Publicado originalmente en mi twitter, lo he corregido y ahora lo posteo aquí. No tengo mucho que decir, más que tengo muchos otros fics planeados que tengo que publicar ya. Odio mi vida.


Milagro Naranja
por AppotosGrimes

Cada que su mente lo procesaba, se sentía un tanto extraña la situación que se le presentaba. Estaba varado en un mar de pensamientos incoherentes que le hacían cuestionarse por cuánto tiempo habría de seguir ese mismo estilo de vida que ahora disfrutaba en demás, pues no era un espejismo, de eso estaba seguro; tampoco algún escenario que su propio subconsciente le estuviese haciendo imaginar, porque mucho menos era algo que lo confundiese al grado de molestarlo. La cosa era, que lo encontraba tan irreal que apenas y podía sonreír o tomarle importancia de la estupefacción.

Era raro tener compañía. Estaba acostumbrado a la soledad.

No podía mentir: en algún punto de la semana en que todo ese lío comenzó, lo había encontrado un poco perturbador, y en apenas unos cuantos días ya lo reconocía como algo que sí estaba pasando en su propia realidad; no lo estaba imaginando, no lo estaba soñando. Simplemente, uno no puede creer que de la noche a la mañana una rutina aparezca cuando menos la necesitas o esperas, y eso fue lo que aconteció para que Silver se diese cuenta de cuán solo había estado en todo ese largo tiempo; abrir los ojos con el único ideal de que debía levantarse para empezar a preparar el desayuno, de juntar las revistas —que igual, él no leía— para ponerlas en la mesa del comedor, hervir el agua para el café, con el sonido de la televisión al fondo mientras dan uno de sus shows favoritos, esperando a que la comida se caliente.
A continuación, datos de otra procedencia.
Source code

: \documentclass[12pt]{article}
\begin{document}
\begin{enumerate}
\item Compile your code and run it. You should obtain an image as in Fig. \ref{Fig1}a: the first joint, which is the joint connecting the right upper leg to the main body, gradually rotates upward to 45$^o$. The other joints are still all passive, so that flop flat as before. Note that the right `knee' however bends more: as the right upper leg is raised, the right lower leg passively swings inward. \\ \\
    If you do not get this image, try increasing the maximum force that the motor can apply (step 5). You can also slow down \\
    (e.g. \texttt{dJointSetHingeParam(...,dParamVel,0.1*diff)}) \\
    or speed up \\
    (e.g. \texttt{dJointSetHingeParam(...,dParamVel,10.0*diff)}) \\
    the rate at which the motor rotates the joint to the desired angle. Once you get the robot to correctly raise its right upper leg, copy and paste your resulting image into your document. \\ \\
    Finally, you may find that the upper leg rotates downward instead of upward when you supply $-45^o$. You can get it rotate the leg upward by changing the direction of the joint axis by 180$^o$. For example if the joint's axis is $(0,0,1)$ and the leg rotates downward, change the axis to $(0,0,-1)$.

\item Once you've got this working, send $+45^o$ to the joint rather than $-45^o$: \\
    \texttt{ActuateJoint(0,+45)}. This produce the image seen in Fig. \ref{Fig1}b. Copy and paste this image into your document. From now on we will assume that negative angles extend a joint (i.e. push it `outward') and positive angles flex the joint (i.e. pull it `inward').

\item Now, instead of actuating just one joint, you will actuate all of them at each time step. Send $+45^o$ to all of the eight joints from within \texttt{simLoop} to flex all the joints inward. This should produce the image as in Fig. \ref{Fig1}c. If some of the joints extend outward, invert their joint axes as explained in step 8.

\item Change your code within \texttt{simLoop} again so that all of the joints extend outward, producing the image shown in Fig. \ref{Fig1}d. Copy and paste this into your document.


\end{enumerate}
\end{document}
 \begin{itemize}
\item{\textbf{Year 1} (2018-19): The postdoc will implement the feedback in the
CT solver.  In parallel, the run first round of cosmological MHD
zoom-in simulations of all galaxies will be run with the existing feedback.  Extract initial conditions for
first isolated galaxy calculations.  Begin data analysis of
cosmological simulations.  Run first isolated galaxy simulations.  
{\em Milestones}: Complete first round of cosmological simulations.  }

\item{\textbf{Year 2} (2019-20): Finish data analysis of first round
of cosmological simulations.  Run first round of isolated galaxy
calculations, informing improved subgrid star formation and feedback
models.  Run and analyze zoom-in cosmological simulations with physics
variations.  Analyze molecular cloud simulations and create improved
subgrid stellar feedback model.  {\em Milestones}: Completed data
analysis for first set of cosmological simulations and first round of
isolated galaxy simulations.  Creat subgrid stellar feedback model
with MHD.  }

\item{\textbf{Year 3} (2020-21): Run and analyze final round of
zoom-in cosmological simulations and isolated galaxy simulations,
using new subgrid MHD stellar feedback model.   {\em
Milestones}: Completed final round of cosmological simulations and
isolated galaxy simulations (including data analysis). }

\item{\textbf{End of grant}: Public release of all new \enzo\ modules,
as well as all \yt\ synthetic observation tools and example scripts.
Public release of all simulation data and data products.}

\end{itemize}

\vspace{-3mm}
Cada que terminaban de almorzar, Blaze le contaba los desastres en los que se había metido en esos últimos días —como la pequeña aventura con cierto erizo azul, la ida al centro comercial con la de apellido Rose, la colecta de frutillas en el jardín de Cream—. En ocasiones lavaban ropa, a veces se quedaban sentados en el balcón hasta el anochecer, conversando sobre el todo y la nada al son en que las estrellas salían, los grillitos se oían y el rocío de las gotas brillaba. La música, que sale del estéreo posado en un mueble al final del pasillo, les cantaba y arrullaba lo precioso de las melodías que, sabe bien Silver, siempre habrían de gustarle a Blaze.

Parecía aburrido por la monotonía de la rutina, que con el pasar de las semanas, los había acostumbrado a una tranquilidad. La última vez que se encontraron en una lucha contra los planes del Doctor Eggman, para ayudar a cierto erizo terco, había sido hacía ya unos dos meses. Dos enteros meses desde que ella, la gata con la que platicaba hasta la madrugada cuando se ponían a ver maratones de series y películas para matar el tiempo, estaba instalada en el departamento junto con él. Ninguno quería irse todavía a casa, y como era tentadora la idea de ser compañeros, habían decidido intentarlo por primera y última vez antes de que cada quien partiese tras su destino. El pequeño espacio donde vivían solía estar a nombre de Sonic, pero había pasado a ser de Silver; por ello, él y Blaze se partían los quehaceres del hogar, y de entre todas las tareas no faltaba la vez en que ella no regase las pequeñas plantas que crecían en el bendito balcón donde Silver pasaba los atardeceres cantando a su lado, recordando con exactitud la linda sonrisa postrada en el rostro de Blaze, observando cada hortensia y tulipán en las macetas.

"Le gustan las flores", pensó esa vez él. Y desde entonces, cada que salían juntos a alguna parte, se esmeraba en entregarle alguna flor que, con todo el agradecimiento del mundo, ella llevaba al departamento para agregarla al penoso pero romántico santuario.

Entonces, recalcando el pensar de Silver: era raro tener compañía. Oh, era demasiado raro ya no estar acostumbrado a la soledad, ni a la nostalgia que le entraba cada que veía los ojos miel de su ahora mejor amiga. Era extraño tener la cercanía, el apego, esa misma cotidianidad de verse existiendo a ambos en un lugar tan pequeño pero lleno de maravillas. Lo hacían pensar cada uno de esos detalles, en que hasta un sueño sería menos precioso que lo que en verdad estaba viviendo; aquello que sus propios y amarillentos ojos le mostraban cada mañana: lo real, un milagro bañado en color naranja que sucedía en cada atardecer cuando, algo nervioso y apenado, se acercaba a ella. En la mejilla una mano, muy cerca los labios, muy cerca las almas.

A partir de entonces, cada atardecer era un beso. Cada anochecer era un abrazo.

Y ambos los atesoraban tanto, justo como Blaze la colección de flores en el balcón.